[Supplied material]
^^^^
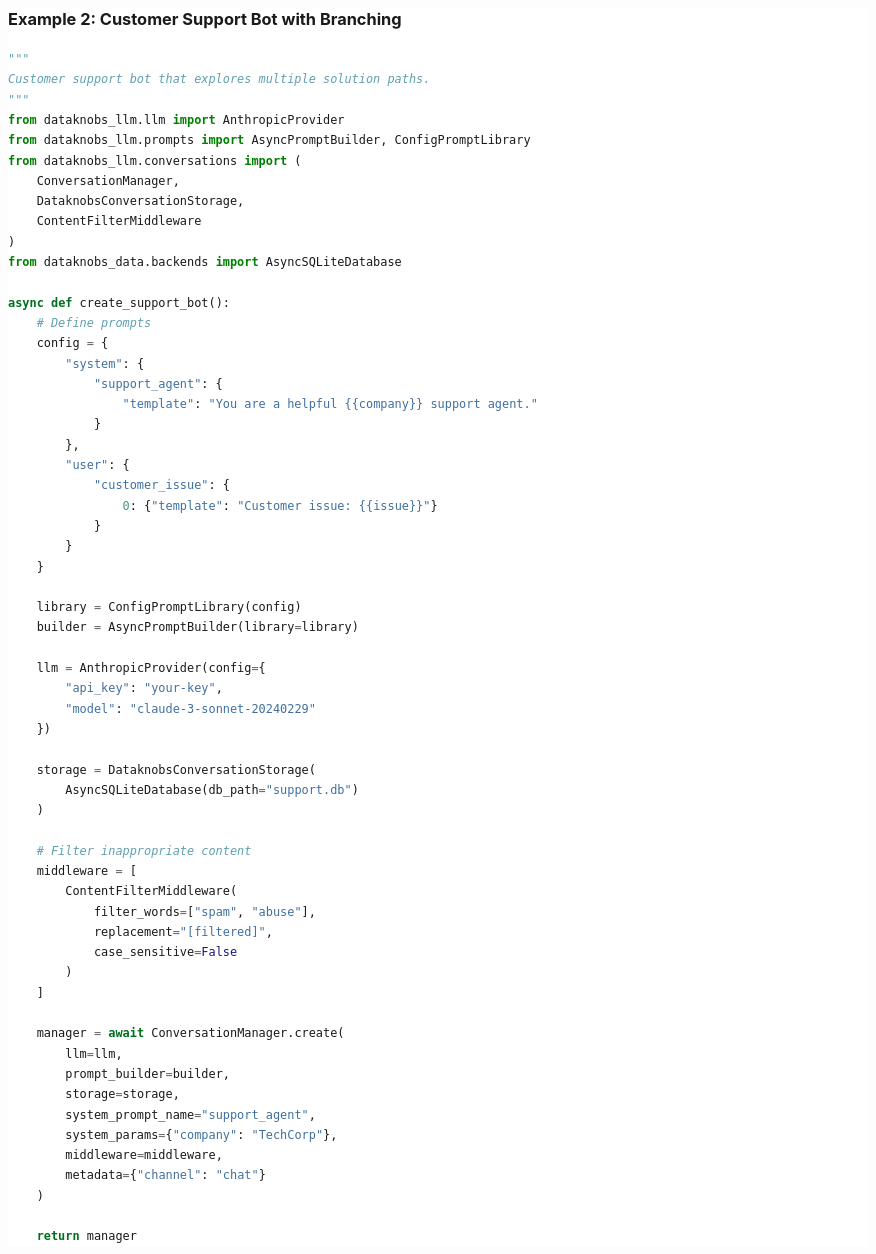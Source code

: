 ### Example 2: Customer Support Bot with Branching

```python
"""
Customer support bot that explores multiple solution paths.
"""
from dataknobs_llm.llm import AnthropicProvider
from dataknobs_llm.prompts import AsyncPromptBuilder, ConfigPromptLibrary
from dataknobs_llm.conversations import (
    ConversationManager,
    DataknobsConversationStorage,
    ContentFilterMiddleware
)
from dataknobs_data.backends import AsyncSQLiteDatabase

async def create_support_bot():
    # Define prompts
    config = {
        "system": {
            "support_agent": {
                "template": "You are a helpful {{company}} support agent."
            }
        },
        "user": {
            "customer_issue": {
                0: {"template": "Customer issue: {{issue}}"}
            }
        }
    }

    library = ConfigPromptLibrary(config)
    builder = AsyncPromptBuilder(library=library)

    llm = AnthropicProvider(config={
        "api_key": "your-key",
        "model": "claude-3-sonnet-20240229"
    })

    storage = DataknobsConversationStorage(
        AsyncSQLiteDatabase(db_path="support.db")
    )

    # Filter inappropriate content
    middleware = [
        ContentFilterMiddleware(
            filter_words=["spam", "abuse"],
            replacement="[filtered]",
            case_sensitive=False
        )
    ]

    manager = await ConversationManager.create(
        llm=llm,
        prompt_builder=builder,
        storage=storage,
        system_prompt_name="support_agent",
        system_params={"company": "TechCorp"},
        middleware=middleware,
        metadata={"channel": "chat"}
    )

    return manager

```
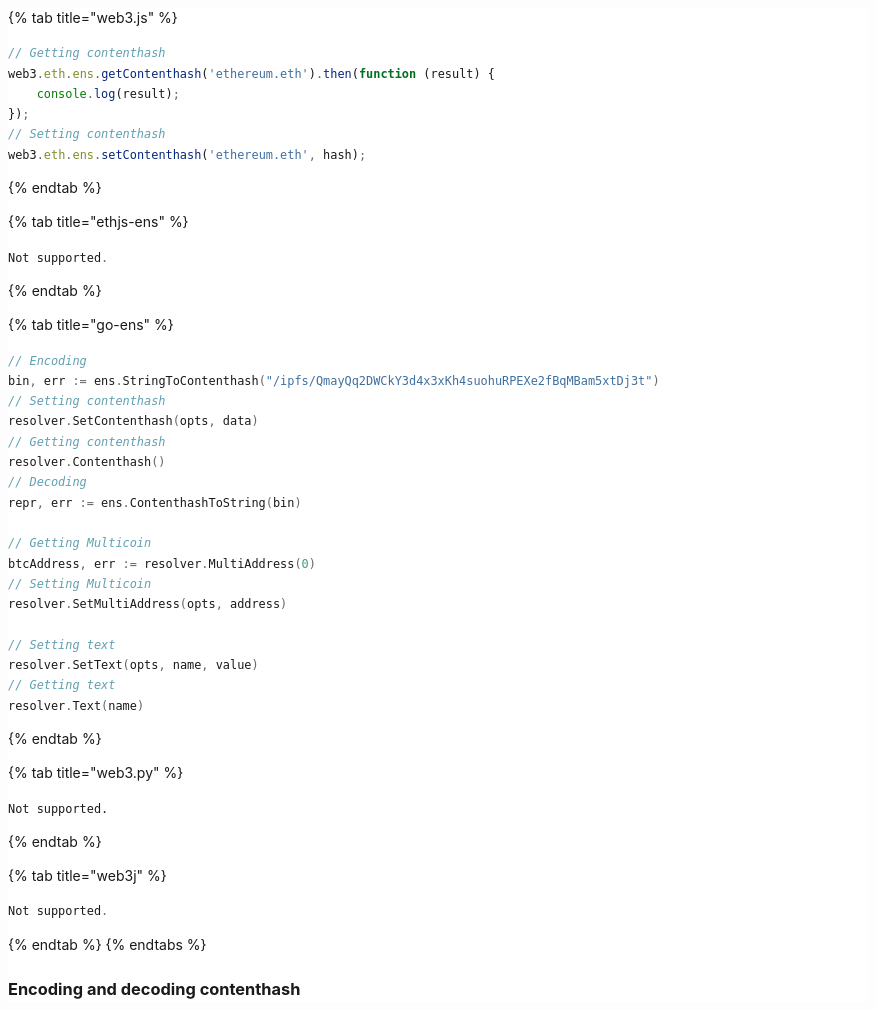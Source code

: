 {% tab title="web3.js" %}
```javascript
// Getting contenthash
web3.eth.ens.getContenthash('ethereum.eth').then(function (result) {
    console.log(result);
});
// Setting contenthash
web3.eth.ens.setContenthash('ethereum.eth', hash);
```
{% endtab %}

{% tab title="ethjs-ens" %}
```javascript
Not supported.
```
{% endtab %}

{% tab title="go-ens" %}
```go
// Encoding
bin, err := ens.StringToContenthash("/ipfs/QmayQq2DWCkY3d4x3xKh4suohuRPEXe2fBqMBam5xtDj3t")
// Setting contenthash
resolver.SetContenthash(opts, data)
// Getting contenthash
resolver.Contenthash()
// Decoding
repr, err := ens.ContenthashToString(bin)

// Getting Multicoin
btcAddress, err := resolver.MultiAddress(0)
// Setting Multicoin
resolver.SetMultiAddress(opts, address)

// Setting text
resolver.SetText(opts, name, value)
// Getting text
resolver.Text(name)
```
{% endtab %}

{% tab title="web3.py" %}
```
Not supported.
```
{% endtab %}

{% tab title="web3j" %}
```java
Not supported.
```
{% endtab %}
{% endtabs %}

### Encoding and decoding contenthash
^^^^
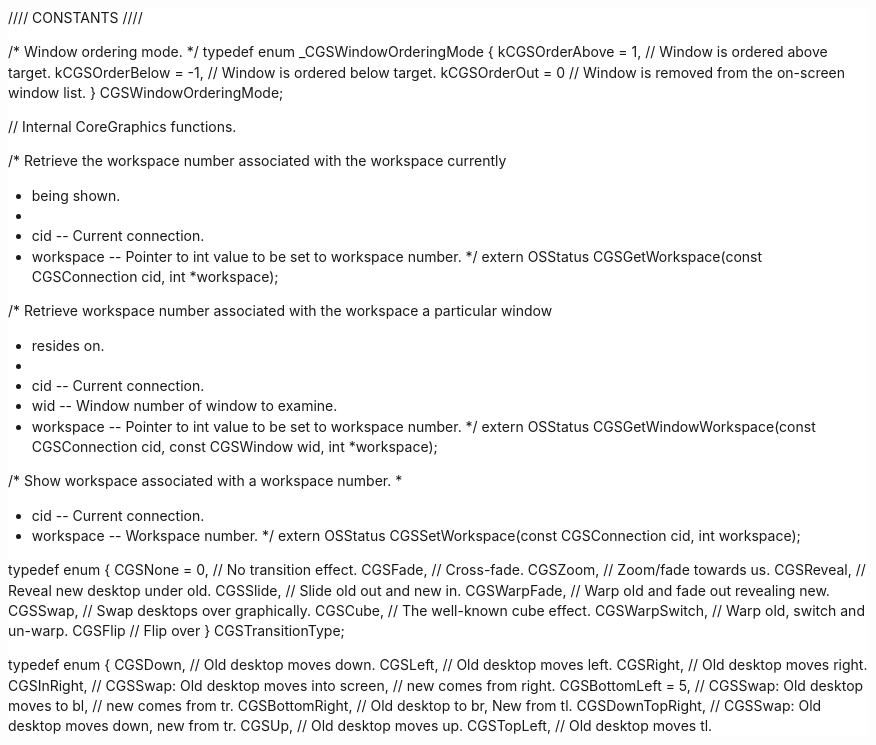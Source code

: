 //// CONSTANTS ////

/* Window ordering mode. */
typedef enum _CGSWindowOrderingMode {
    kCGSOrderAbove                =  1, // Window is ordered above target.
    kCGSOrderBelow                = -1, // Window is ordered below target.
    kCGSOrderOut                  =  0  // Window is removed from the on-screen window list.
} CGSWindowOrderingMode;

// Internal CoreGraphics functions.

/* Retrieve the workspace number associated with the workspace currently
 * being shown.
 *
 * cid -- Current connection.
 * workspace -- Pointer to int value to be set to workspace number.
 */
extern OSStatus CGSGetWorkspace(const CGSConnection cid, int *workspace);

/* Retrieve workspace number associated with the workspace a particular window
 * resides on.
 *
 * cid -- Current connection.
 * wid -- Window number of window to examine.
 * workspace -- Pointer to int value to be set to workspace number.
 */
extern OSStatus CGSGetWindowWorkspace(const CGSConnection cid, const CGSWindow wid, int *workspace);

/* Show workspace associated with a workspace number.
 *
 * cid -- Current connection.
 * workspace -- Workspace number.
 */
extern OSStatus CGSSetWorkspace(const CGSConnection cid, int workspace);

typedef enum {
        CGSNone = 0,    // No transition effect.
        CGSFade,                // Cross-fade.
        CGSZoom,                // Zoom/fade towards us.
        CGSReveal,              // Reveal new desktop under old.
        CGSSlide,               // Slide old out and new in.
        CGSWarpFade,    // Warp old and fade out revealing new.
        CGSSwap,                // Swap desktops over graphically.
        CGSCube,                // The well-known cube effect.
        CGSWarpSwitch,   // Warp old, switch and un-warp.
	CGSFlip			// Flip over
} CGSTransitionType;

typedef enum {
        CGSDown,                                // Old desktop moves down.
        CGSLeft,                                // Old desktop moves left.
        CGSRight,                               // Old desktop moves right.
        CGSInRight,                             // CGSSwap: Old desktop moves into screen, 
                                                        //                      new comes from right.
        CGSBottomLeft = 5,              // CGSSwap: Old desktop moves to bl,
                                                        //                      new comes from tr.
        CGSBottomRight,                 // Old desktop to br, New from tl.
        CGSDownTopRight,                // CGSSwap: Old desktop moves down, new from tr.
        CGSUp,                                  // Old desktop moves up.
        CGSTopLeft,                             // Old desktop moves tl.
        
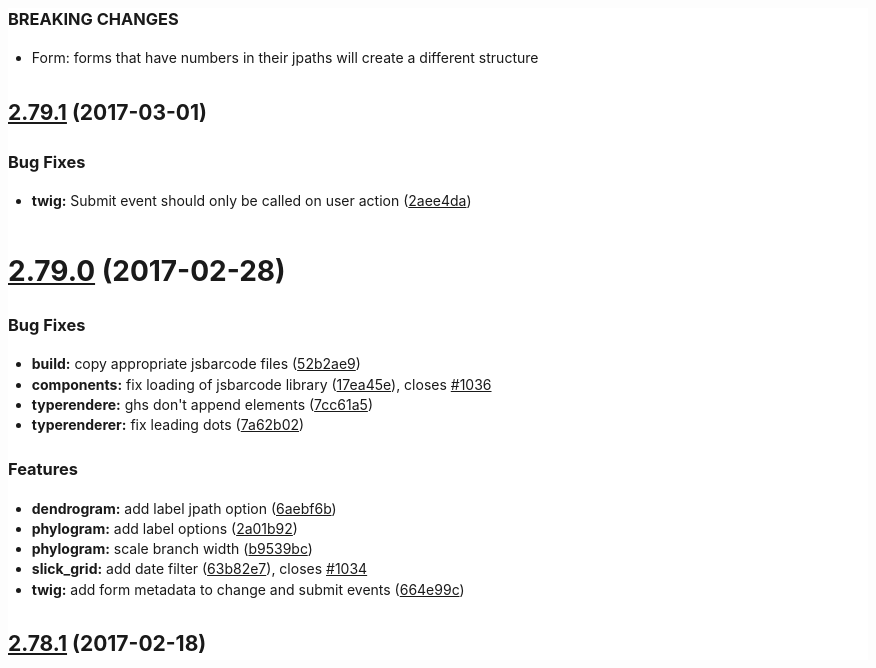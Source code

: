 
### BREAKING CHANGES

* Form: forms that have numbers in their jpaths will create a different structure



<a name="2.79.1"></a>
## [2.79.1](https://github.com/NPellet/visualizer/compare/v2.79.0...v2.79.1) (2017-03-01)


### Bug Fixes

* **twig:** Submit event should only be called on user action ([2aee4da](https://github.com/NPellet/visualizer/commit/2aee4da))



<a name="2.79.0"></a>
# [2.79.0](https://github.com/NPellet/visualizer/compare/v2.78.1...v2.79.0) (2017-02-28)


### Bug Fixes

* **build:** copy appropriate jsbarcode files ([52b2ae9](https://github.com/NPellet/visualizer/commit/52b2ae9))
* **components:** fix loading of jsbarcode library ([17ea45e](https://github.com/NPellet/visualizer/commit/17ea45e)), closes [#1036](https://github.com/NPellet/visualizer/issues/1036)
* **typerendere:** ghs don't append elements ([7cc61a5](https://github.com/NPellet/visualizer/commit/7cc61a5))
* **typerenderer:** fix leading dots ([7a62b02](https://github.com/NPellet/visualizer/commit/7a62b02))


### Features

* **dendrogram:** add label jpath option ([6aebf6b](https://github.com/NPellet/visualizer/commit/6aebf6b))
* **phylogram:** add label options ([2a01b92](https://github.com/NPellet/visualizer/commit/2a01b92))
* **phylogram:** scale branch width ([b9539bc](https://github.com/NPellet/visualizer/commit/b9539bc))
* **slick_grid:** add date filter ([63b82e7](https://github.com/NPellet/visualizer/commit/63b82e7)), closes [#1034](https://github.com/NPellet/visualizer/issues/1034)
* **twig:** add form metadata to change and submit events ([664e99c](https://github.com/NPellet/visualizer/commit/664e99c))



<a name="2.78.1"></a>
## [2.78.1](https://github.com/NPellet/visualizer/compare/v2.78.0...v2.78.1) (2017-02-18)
^^^^
[What the task asks] Where the word "Warp" occurs in a line of the records, copy that line.

[Response]
        CGSWarpFade,    // Warp old and fade out revealing new.
        CGSWarpSwitch,   // Warp old, switch and un-warp.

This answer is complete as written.